Laut einem „internen“ Arbeitspapier einer Arbeitsgruppe der FDP-Bundestagsfraktion, das in der Medienberichterstattung prominent aufgegriffen wurde, will die Fraktion offensichtlich Vorschläge für die Senkung der Einkommensteuer erarbeiten. Zur Finanzierung der Entlastung sollen demnach die Streichung von Ausnahmen bei der Mehrwertsteuer und höhere indirekte Steuern vorgeschlagen werden.
Im Handelsblatt, das umfassend zum Thema berichtete, heißt es dazu unter anderem:
„…Auch der Ökonom und frühere Wirtschaftsweise Lars Feld, der Finanzminister Lindner berät, verteidigt den Vorstoß der FDP-Fraktion. Es gehe nicht um die sieben Prozent auf Lebensmittel, sondern um die Steuersubventionen, etwa für die Gastronomie oder Hoteliers, erklärte er. ‚Ermäßigte Mehrwertsteuersätze auf den Prüfstand zu stellen macht also Sinn, wenn es um die Durchforstung des Steuersystems im Hinblick auf verzerrende Subventionen geht‘, so Feld.
In diesen Punkten zeigen sich auch die Sozialdemokraten offen. ‚Die ermäßigten Sätze für Lebensmittel und Kultur sind für uns als SPD unantastbar‘, sagt Schrodi. Über die Ausnahmen für Gastronomie und Hotels könne man aber gern reden…“ Michael Schrodi ist der finanzpolitische Sprecher der SPD.

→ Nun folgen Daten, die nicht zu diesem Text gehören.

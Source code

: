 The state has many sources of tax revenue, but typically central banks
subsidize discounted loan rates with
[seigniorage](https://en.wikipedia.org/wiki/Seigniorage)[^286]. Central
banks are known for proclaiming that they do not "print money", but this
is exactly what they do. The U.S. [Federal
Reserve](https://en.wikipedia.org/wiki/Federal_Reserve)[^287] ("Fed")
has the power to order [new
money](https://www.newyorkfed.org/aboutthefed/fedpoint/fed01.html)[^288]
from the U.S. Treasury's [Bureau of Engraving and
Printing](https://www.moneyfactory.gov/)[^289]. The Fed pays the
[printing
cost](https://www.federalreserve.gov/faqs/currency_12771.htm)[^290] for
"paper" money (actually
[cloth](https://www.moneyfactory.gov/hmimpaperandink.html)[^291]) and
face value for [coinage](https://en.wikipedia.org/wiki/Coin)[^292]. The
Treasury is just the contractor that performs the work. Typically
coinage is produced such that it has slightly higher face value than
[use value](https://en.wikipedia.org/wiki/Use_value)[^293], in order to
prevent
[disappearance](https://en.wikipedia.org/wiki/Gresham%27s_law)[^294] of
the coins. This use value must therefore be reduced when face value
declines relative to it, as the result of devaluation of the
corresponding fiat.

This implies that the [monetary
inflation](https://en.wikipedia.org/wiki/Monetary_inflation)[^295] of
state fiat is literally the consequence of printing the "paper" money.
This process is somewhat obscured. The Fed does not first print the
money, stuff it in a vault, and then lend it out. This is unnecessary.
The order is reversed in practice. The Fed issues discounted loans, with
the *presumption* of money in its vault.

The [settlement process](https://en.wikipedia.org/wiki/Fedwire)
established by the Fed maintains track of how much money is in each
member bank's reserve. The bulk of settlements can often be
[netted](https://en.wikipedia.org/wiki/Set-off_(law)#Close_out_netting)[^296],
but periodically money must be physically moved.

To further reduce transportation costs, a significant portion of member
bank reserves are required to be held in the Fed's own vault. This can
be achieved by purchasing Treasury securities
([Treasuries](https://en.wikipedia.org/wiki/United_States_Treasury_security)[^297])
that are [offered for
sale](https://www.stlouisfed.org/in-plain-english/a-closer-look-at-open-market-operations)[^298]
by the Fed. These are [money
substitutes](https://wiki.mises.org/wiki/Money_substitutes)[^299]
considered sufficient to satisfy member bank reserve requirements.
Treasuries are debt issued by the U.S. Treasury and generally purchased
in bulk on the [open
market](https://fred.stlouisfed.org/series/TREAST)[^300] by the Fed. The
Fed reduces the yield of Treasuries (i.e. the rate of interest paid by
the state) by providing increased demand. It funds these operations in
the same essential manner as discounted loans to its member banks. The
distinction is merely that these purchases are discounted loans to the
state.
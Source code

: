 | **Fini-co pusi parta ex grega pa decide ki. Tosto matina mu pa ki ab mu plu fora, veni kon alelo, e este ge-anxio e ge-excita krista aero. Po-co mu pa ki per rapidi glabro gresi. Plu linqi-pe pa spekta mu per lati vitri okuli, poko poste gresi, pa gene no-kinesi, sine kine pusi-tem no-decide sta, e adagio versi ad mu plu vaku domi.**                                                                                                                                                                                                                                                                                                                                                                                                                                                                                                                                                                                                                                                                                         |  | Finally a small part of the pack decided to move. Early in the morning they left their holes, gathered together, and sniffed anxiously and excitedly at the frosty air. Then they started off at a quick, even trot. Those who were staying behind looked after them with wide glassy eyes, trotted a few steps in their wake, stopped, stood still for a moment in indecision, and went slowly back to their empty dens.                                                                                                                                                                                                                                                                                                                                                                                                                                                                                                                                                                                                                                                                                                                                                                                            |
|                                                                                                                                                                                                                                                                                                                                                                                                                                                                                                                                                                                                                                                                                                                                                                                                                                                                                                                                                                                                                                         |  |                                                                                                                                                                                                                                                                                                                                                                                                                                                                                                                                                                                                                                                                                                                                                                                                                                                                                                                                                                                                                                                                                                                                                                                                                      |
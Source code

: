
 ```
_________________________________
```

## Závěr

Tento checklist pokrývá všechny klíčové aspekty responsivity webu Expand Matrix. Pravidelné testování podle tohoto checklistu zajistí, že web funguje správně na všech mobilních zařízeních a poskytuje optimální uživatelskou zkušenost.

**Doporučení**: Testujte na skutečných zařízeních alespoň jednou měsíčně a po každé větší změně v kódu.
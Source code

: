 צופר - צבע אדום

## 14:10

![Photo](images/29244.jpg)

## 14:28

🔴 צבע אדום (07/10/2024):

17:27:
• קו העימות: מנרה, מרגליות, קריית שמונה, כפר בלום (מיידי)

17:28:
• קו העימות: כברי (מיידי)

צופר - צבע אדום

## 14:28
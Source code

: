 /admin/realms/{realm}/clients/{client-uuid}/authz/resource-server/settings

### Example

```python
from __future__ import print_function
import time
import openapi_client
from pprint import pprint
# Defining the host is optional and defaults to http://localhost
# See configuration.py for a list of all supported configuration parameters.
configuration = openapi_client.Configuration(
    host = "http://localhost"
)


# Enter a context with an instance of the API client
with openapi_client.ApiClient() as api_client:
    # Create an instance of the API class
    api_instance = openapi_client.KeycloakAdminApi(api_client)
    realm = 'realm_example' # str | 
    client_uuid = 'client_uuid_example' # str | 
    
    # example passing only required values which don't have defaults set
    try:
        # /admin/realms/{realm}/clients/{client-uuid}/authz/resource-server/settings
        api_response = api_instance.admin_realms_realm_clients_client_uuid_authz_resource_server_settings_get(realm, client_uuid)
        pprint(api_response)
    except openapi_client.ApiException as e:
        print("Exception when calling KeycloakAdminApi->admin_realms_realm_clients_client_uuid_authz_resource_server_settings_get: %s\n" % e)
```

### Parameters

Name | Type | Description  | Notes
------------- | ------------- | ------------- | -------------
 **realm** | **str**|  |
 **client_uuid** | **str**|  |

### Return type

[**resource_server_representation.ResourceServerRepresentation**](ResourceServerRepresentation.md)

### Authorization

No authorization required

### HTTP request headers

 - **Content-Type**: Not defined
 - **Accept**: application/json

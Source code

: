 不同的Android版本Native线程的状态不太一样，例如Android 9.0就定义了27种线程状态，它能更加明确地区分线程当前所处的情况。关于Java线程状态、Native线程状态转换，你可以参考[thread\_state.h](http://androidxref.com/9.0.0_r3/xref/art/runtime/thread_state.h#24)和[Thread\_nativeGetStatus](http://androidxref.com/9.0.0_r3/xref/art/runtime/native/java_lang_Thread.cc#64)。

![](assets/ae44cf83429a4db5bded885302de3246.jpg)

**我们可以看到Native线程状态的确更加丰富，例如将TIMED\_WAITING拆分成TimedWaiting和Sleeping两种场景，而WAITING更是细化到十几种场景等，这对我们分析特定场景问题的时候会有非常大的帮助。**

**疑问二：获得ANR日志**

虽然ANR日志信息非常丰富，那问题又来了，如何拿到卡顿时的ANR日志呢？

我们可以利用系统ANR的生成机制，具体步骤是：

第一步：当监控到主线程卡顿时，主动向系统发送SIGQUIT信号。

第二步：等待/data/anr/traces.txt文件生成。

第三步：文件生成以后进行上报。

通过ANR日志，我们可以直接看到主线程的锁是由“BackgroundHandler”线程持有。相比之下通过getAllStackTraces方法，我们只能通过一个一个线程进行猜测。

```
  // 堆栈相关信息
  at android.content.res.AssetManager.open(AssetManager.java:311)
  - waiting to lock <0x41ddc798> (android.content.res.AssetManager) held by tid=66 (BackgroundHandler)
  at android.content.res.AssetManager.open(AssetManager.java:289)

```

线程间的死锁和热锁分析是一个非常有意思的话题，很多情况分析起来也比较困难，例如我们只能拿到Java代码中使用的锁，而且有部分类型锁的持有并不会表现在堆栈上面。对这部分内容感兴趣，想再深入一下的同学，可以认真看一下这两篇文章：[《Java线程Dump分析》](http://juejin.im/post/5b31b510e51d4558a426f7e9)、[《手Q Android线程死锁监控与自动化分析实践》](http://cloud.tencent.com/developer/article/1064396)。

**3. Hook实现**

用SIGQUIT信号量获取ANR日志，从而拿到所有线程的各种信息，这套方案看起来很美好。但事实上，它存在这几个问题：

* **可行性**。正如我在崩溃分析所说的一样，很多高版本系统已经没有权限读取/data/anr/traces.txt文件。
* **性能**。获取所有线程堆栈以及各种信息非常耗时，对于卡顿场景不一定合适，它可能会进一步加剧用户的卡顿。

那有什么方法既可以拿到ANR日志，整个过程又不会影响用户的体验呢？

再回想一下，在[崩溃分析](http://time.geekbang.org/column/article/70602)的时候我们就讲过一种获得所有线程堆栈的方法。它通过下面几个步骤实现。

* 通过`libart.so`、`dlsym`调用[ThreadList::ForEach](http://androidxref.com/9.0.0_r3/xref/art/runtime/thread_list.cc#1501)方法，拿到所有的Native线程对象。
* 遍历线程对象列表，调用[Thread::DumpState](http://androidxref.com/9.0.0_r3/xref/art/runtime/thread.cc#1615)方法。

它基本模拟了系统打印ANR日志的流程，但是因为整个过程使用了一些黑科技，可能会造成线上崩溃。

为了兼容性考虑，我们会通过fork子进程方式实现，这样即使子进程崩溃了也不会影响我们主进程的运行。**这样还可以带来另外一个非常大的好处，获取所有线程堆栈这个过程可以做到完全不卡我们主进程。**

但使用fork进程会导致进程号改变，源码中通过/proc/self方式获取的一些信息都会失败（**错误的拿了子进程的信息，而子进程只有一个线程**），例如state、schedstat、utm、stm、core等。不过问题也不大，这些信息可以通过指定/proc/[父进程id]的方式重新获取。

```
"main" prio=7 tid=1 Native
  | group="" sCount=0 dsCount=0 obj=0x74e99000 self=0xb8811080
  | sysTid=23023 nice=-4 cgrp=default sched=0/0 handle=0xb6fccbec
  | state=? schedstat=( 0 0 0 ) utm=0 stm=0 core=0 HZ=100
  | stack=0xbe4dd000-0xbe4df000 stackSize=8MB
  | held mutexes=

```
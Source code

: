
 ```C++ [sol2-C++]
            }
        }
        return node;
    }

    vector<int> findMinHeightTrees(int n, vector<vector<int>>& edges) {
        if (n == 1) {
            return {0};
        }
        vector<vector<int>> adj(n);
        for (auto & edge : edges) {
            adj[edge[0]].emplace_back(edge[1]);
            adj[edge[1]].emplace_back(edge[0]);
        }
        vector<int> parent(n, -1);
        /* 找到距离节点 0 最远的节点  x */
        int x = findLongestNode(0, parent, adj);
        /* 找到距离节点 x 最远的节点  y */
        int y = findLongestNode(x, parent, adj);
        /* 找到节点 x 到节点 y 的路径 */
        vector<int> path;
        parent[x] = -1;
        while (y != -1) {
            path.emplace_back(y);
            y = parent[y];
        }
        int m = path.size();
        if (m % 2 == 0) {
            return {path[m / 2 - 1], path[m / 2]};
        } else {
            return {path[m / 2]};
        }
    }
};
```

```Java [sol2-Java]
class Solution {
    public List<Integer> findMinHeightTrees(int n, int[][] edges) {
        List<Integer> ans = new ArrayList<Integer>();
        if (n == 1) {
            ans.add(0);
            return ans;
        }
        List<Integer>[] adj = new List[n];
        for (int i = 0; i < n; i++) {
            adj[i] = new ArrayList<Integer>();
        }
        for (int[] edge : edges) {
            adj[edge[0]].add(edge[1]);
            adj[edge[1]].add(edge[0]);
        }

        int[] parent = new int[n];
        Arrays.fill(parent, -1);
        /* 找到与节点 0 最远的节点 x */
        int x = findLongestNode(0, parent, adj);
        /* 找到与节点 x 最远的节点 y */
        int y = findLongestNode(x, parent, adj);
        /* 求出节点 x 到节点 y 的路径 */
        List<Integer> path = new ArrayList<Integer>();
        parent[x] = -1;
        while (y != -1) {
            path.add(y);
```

Auf DEHOGA-Nachfrage reagierte Wolfgang Kubicki, MdB, stv. Vorsitzender der FDP, sofort und stellte zum „internen“ Papier klar: „Das ist nicht die Position der Fraktion. Wir waren damit noch gar nicht befasst. Das ist der Diskussionsentwurf eines Referenten eines Arbeitskreises – und es ist mir unerklärlich, wer dessen Veröffentlichung veranlasst hat, die schon gestern wieder korrigiert wurde.“
Auch der Parteivorsitzende und Bundesfinanzminister Christian Lindner hatte sich erst vor wenigen Tagen in einem Interview klar anders positioniert. Lindner wörtlich: „Ich halte angesichts der schwerwiegenden Einschränkungen, die das Gastgewerbe während der Corona-Pandemie hinnehmen musste, weiterhin für richtig, dass der ermäßigte Umsatzsteuersatz für Restaurant- und Verpflegungsdienstleistungen angewendet wird. Das hat mich auch bei der Entscheidung zur Verlängerung bis Ende 2023 geleitet. Ich fände auch die unbefristete Anwendbarkeit richtig- Es ist aber kein Geheimnis, dass sich manche Koalitionspartner damit schwertun.“
Der DEHOGA begrüßt die klaren Stellungnahmen von Kubicki und Lindner zum Thema. Die Veröffentlichung des „internen“ Arbeitspapiers zeigt jedoch, wie wichtig es ist, weiterhin Überzeugungsarbeit in Politik und Medien zu leisten.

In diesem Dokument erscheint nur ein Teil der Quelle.